The fact remains that sexual harassment, assault in the workplace, often amounting to custodial rape, that by one in a position of power and authority, is a rather common phenomenon. There are a number of other cases of sexual assault doing the rounds in the media at this very moment, including those involving a retired Supreme Court judge, a senior editor at the Hindi newspaper Dainik Bhaskar as well as one against a prominent news anchor and editor-in-chief of a Bengali news channel.
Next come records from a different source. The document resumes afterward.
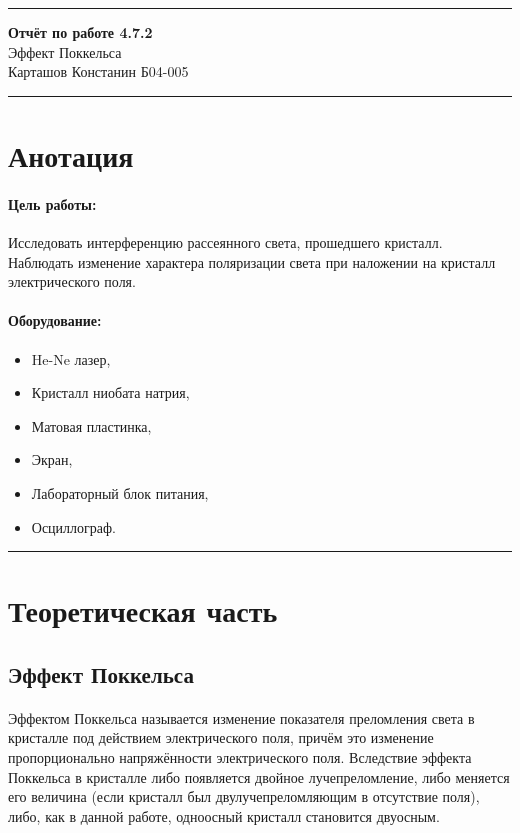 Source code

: \documentclass[a4paper,12pt]{article} %
\begin{document}


\hrule 	
\medskip
\begin{raggedright}
{\large \textbf{Отчёт по работе 4.7.2}}
\\
\medskip
{\Large Эффект Поккельса} 
\\
\medskip
{\large Карташов Констанин Б04-005}
\medskip
\hrule
\medskip
\end{raggedright}


\section{Анотация}

\paragraph{Цель работы:} 
Исследовать интерференцию рассеянного света, прошедшего кристалл. Наблюдать изменение характера поляризации света при наложении на кристалл электрического поля.

\paragraph{Оборудование:}
\begin{itemize}
\renewcommand{\labelitemi}{$\triangleright$}
\itemsep0em
\item He-Ne лазер,
\item Кристалл ниобата натрия,
\item Матовая пластинка,
\item Экран,
\item Лабораторный блок питания,
\item Осциллограф.
\end{itemize}


\medskip\hrule\medskip

\section{Теоретическая часть}

\subsection{Эффект Поккельса}

\paragraph{} Эффектом Поккельса называется изменение показателя преломления света в кристалле под действием электрического поля, причём это изменение пропорционально напряжённости электрического поля. Вследствие эффекта Поккельса в кристалле либо появляется двойное лучепреломление, либо меняется его величина (если кристалл был двулучепреломляющим в отсутствие поля), либо, как в данной работе, одноосный кристалл становится двуосным.
\end{document}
It is doubly damning when the self-proclaimed conscience-keeper of the nation, the media itself, gets embroiled in controversies, scandals and scams that bespeak that very same immorality and abuse of power at every level of operation.

The grim tale of Tarun Tejpal’s devolution into an alleged sex criminal from a high-flying media personality, whose hobnobs with the political and cultural glitterati had turned the tables in India media, could very well become the broken mirror in which the nation sees the disfigured reflection of its crème de la crème.

It is indeed a bonfire of vanities, not just Tejpal’s own, but of an entire gamut of newspersons who consider themselves above and beyond the laws of the land, who bend and violate rules and regulations at the drop of a hat, bask in the drunken glory of their inimically developed political and financial muscles.

Searing questions on Tejpal’s nefarious nexus with the dubious corporate groups – including that with the murdered liquor baron Ponty Chadha, Trinamool Congress MP and industrialist KD Singh, Essar group, JSW group, Unitech, and several others accused in one or more corruption cases – have been raised for years now.

In fact, how Tejpal obtained funding for his Thinkfest, how he wanted to start Prufrock, an ‘elite, invitation-only private club’ for great ‘intimacy’ amongst the rich and famous, perhaps an entente with the dead Ponty Chadha to turn his black money into white capital, are being talked about at length in almost every newspaper and news channel in this country.

Once a metaphor for an alternative space within the media, Tehelka’s decade-long demise into a circuit of sleaze, of a flimsy cloak of high-handed and shrill sagacity shrouding all kinds of shady deals with unscrupulous corporate and political camps is now out in the open. In fact, under scanner is also the famous 2001 sting operation (Operation West End) on India’s defence sector, that ended the hitherto soaring career of the then defence minister George Fernandes and the BJP chief Bangaru Laxman. However, the story of using sex, sleaze and unbridled amounts of money, legal and illegal, to clinch deals is now part and parcel of
Tehelka
’s own history. Its brilliant self-branding exercise now done to dust, with the two pillars of the organisation crumbling in the eye of the storm.

Yet, if theatre-person and activist Hartman De Souza be believed, Tejpal, the ‘author-journalist-entrepreneur’ had been rubbishing pointed questions aimed at his enormous personal property, including his mansion in Goa, as well as those directed at his demonstrably unethical methods of conducting the notorious sting operations.

Moreover, Tehelka’s use and throw treatment of many of its employees was becoming too much to accept, including Neha Dixit, who had filed a sexual assault case against a senior editor in 2008 that went unheard; and the unfortunate death of the young Tarun Shekhawat, who succumbed to malaria in the heartlands of Chhattisgarh while doing a story for the magazine. Ironically, the article that Tejpal himself wrote elucidating Operation West End was titled ‘Sleaze, senseless greed and dirty heroes.’ Perhaps, a seething irony that the joke is on him now.

Beneath Tehelka’s sound and fury lies a deafening silence. The silence of the smothered voices, the unregistered torment of many of employees who had been systematically mistreated, subdued, abused and threatened over the years.

Behind the veneer of sophistry, lay Tejpal’s sophisticated chauvinism, his cultured bigotry, although this is not to say that Tehelka’s resolutely secular and fearless stance on many pressing issues wasn’t commendable. It is therefore doubly regrettable that this ugly manifestation of male sense of sexual entitlement has been turned into a wrestling match between the rival political factions, of course under Tarun Tejpal’s astute spin doctoring and rereading of the situation.